Your assignment:
From the entries below, return only the lines starting at the one that contains "подбора хэш функции" and ending at the one that contains "(и это только", exactly as they stand.

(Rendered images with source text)
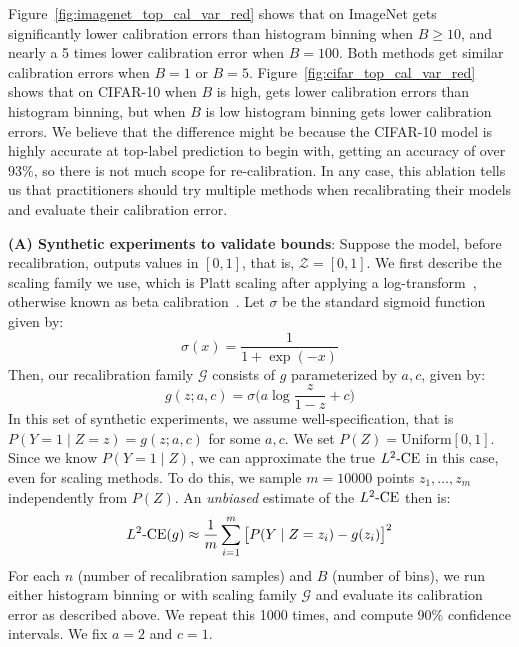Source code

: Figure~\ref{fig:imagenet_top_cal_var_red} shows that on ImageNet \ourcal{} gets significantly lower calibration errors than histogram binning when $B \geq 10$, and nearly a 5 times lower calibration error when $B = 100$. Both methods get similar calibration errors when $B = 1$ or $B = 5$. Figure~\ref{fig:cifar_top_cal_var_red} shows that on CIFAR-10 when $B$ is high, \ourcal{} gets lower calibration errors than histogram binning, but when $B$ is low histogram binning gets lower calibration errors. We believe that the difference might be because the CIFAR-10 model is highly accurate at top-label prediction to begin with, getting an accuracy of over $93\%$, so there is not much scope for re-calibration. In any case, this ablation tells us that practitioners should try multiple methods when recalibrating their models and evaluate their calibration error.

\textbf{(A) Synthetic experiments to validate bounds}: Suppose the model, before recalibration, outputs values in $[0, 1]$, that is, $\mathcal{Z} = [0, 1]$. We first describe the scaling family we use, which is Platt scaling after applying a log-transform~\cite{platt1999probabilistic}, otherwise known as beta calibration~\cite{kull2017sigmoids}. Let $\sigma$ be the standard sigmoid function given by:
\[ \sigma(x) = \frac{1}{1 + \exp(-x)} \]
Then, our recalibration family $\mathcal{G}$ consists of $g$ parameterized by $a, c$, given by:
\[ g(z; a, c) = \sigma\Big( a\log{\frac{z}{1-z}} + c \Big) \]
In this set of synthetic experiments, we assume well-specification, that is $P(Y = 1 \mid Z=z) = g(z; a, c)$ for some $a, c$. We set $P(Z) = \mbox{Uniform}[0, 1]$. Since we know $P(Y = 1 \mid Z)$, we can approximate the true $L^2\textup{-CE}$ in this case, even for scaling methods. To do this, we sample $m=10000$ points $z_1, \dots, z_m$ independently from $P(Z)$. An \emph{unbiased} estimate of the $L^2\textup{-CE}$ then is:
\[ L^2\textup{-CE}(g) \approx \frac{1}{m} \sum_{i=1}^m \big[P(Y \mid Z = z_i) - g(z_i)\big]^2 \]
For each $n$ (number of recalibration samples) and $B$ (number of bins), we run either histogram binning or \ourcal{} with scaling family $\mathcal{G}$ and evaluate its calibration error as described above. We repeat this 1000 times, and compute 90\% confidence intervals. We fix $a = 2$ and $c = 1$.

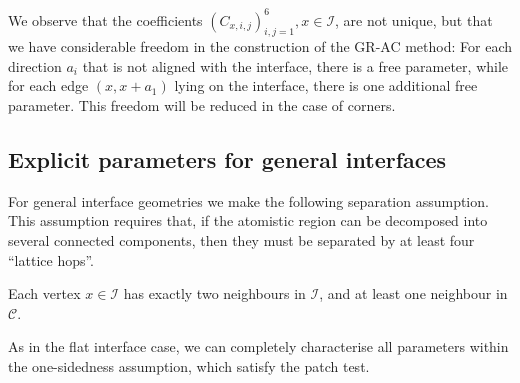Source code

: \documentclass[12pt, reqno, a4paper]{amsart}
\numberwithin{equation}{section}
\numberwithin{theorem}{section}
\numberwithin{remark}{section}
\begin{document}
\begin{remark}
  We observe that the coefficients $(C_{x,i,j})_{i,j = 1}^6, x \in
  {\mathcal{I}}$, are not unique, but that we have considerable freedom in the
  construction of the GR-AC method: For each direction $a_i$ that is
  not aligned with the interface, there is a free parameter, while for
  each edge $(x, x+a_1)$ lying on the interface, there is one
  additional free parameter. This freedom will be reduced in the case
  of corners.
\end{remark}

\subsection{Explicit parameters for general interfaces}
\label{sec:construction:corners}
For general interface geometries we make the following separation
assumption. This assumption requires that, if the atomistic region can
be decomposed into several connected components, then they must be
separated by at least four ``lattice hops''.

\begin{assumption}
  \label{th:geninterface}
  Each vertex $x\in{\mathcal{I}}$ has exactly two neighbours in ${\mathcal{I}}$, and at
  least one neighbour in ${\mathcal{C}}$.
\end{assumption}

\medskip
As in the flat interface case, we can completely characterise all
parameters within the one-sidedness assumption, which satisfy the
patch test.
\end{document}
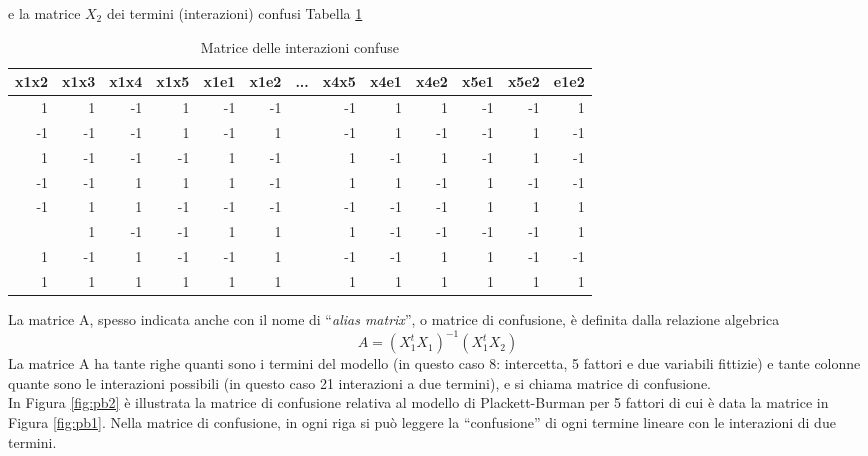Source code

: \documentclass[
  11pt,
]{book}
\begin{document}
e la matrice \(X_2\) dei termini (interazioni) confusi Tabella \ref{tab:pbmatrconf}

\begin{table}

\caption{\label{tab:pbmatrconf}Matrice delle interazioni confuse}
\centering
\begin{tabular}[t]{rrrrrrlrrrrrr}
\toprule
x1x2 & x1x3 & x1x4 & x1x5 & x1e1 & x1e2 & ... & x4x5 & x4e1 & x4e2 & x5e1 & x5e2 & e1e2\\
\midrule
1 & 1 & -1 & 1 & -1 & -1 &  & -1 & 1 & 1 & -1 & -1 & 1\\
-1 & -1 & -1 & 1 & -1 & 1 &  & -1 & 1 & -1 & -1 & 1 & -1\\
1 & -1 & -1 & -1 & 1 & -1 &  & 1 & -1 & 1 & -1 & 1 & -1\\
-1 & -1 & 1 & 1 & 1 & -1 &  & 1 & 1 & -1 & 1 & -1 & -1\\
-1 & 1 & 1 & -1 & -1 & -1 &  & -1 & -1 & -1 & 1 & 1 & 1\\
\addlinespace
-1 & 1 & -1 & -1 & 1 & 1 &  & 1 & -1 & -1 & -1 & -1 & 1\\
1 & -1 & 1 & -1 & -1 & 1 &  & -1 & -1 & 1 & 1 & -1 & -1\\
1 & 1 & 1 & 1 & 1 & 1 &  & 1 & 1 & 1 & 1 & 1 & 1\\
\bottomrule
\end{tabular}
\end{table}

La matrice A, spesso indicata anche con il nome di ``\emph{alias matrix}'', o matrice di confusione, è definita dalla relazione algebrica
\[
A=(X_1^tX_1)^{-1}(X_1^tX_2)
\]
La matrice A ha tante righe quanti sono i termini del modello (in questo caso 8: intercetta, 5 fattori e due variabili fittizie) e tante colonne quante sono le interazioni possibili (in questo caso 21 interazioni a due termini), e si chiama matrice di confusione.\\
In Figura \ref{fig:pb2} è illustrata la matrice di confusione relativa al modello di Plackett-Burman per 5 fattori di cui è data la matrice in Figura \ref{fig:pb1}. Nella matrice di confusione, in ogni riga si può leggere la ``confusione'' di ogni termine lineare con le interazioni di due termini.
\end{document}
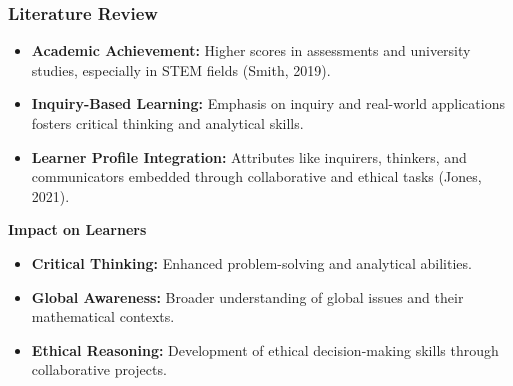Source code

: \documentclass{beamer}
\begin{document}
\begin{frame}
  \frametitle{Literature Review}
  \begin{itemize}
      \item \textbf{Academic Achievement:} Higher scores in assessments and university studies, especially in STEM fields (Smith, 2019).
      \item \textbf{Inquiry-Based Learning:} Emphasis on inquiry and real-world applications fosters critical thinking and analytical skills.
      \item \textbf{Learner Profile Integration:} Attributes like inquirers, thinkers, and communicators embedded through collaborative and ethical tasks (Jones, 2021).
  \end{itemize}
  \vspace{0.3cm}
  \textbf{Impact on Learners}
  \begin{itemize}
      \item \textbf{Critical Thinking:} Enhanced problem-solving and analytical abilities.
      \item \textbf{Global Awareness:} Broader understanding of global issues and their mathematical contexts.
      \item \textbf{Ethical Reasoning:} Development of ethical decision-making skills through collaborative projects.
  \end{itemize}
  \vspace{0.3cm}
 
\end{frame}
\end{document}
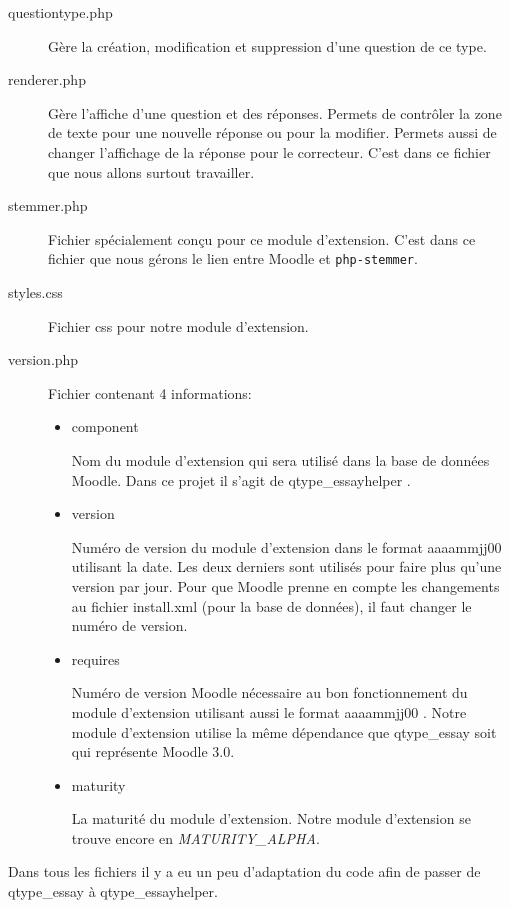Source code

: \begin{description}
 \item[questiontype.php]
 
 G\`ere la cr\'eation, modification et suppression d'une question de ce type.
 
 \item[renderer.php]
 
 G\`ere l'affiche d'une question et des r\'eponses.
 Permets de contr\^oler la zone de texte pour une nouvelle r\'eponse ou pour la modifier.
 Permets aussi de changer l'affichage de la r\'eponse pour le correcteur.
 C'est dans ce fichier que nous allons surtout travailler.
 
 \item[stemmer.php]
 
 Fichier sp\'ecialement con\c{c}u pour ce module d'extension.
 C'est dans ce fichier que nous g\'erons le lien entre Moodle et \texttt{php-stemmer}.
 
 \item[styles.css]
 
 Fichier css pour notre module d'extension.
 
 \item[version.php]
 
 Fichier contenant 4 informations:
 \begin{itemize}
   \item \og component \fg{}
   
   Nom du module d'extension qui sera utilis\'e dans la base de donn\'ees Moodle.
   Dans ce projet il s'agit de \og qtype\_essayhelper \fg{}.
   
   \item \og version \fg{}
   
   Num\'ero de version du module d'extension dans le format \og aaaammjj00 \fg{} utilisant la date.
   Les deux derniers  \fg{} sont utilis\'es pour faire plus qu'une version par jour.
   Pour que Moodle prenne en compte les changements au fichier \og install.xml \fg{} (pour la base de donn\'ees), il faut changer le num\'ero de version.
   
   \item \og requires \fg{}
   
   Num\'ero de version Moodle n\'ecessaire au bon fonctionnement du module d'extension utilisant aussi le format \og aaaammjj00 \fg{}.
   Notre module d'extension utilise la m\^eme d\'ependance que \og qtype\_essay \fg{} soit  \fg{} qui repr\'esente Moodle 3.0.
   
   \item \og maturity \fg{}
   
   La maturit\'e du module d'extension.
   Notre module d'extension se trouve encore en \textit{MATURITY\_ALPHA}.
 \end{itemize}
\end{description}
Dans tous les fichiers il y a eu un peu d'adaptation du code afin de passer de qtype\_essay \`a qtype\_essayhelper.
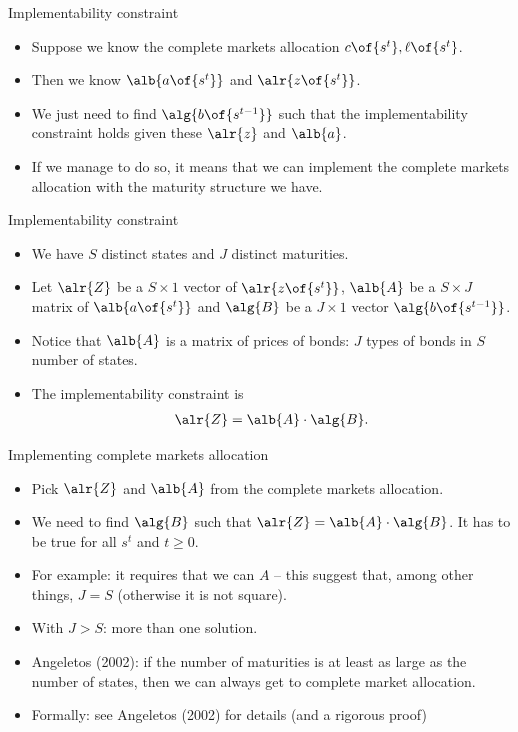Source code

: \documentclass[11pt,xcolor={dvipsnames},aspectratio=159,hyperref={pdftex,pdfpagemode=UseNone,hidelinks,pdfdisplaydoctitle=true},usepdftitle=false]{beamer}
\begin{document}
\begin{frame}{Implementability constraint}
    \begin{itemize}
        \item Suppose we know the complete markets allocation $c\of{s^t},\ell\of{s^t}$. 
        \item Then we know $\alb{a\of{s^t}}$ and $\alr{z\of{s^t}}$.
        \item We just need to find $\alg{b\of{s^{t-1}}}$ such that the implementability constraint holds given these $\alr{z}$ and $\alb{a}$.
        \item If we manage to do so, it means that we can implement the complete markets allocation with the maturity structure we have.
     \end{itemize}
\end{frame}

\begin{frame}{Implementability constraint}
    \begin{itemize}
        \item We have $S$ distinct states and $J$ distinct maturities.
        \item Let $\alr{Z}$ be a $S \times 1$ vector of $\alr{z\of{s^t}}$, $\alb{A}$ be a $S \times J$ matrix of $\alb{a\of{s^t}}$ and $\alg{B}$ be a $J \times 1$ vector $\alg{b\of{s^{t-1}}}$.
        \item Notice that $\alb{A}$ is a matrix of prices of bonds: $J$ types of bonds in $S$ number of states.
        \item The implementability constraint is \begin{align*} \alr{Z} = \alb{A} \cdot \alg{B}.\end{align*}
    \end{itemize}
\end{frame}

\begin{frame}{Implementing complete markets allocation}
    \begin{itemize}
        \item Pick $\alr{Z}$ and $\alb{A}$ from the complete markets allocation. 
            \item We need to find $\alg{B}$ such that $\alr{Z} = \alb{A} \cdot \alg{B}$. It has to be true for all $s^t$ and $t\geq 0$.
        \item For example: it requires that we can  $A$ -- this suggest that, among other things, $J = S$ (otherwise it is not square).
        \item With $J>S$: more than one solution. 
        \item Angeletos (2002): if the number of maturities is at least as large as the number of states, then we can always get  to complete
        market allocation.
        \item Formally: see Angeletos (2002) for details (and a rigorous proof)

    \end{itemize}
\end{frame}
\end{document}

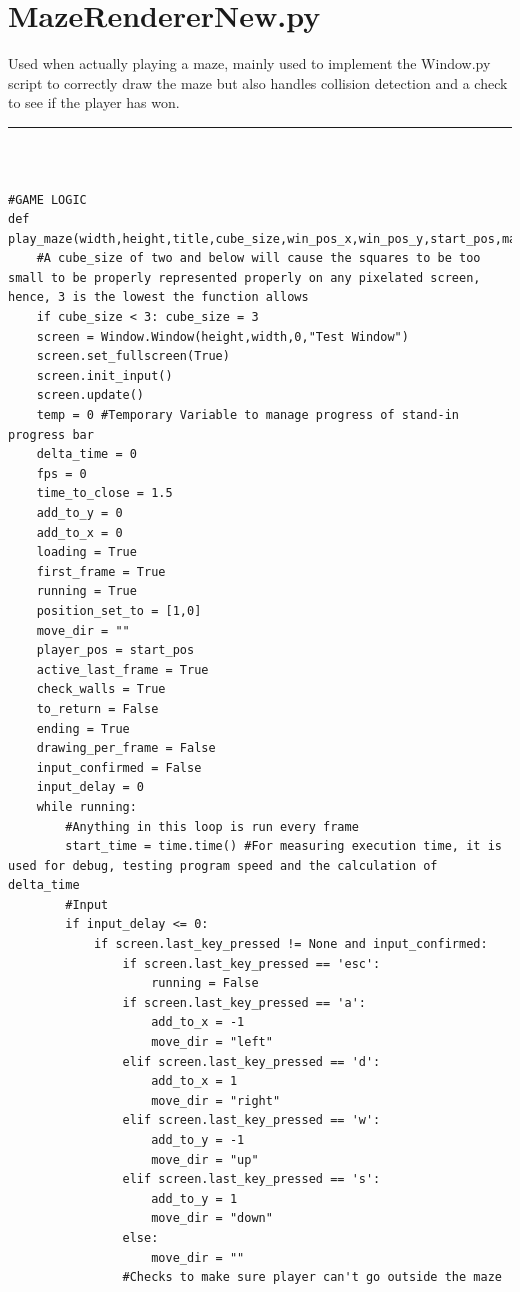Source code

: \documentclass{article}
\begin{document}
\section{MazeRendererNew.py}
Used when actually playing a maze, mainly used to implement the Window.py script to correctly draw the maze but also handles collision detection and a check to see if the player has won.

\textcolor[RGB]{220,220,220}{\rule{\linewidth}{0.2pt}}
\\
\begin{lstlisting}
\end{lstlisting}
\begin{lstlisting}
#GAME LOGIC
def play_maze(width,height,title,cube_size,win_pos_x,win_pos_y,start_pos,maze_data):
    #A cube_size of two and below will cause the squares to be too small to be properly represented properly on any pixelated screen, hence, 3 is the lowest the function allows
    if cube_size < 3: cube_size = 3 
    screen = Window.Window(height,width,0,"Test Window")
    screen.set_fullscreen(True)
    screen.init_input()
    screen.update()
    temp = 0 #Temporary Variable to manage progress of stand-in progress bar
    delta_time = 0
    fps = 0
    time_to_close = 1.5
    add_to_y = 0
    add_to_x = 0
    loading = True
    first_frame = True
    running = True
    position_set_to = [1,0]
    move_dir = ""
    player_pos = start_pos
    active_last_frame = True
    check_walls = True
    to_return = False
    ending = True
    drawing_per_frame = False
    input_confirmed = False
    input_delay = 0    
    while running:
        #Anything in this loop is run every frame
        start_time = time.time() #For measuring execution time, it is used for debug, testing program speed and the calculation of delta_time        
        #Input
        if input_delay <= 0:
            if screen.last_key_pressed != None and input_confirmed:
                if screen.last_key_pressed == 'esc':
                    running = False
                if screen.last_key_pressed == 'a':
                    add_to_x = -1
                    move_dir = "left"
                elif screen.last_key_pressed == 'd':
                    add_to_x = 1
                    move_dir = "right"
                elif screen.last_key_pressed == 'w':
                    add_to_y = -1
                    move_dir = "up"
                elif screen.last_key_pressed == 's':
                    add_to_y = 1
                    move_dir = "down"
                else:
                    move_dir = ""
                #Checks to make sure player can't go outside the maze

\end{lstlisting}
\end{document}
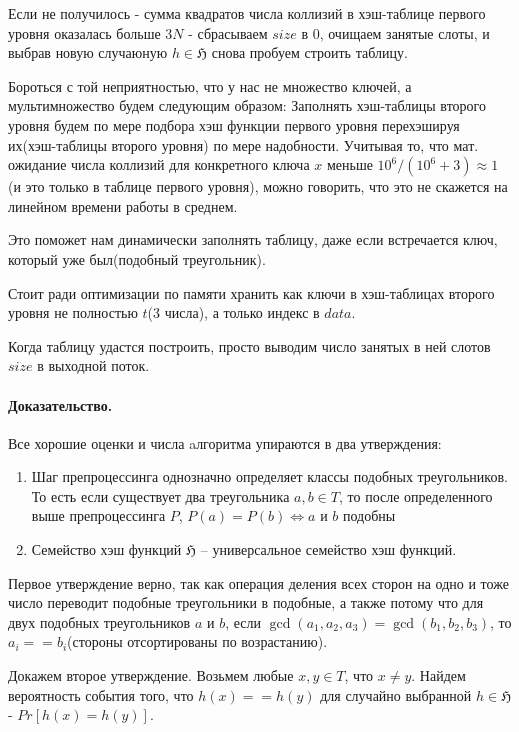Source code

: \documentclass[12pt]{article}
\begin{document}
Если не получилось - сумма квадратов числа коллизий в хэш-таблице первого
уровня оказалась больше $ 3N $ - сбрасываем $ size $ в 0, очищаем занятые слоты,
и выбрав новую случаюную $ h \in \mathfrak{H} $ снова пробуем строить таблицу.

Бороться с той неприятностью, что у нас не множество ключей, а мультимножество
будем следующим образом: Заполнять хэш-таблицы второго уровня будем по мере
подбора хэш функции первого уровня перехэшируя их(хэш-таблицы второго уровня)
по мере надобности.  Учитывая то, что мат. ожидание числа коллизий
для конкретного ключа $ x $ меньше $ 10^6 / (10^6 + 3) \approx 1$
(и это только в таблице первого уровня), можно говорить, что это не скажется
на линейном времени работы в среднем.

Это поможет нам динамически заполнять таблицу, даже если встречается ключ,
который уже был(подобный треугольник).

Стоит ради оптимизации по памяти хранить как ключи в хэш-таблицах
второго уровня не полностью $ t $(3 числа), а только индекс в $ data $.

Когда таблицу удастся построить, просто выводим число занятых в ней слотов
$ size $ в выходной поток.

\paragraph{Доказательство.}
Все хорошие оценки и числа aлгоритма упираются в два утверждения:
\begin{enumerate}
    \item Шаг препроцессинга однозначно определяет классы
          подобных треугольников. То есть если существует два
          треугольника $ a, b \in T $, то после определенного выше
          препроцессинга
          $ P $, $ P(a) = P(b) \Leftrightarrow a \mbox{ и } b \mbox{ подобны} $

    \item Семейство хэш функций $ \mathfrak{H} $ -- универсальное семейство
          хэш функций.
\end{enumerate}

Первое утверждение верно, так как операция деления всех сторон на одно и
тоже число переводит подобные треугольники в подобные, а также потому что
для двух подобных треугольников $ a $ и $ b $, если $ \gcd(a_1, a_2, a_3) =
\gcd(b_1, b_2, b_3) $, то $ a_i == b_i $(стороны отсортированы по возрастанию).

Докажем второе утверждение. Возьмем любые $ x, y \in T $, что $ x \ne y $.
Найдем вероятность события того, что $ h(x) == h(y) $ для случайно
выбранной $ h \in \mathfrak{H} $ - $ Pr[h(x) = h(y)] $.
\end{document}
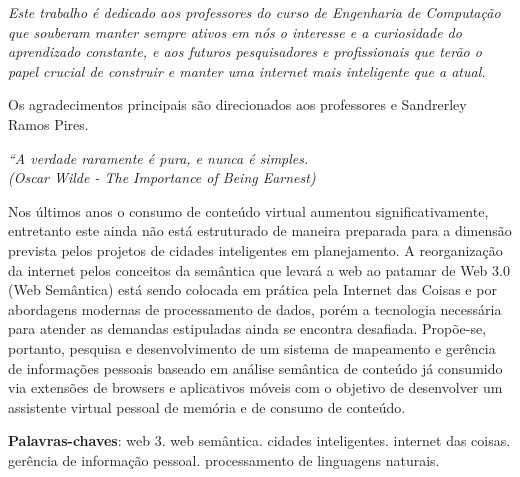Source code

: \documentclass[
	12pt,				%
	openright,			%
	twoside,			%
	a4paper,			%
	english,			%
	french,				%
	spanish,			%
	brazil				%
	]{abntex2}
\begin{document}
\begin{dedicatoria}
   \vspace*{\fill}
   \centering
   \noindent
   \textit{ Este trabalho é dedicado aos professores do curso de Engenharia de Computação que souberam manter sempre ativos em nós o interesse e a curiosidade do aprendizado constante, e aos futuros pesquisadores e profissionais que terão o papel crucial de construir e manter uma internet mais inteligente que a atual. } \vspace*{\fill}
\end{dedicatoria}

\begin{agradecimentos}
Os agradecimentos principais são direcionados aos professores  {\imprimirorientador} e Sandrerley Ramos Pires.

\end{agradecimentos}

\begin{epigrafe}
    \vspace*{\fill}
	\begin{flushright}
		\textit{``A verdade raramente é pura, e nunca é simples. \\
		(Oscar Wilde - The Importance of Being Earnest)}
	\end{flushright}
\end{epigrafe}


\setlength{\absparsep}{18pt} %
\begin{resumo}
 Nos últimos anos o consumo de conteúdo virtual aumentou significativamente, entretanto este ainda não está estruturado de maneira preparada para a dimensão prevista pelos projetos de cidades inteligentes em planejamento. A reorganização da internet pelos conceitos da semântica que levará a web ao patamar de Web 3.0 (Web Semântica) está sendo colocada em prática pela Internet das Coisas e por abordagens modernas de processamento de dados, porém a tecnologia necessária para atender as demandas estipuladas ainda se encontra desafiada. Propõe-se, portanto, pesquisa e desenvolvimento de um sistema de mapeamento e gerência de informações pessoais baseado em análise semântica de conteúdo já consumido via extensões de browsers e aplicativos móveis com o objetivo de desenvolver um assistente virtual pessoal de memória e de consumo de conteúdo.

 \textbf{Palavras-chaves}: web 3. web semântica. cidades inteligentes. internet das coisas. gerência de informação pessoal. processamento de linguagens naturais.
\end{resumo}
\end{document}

Expected answer:
подбора хэш функции первого уровня перехэшируя их(хэш-таблицы второго уровня)
по мере надобности.  Учитывая то, что мат. ожидание числа коллизий
для конкретного ключа $ x $ меньше $ 10^6 / (10^6 + 3) \approx 1$
(и это только в таблице первого уровня), можно говорить, что это не скажется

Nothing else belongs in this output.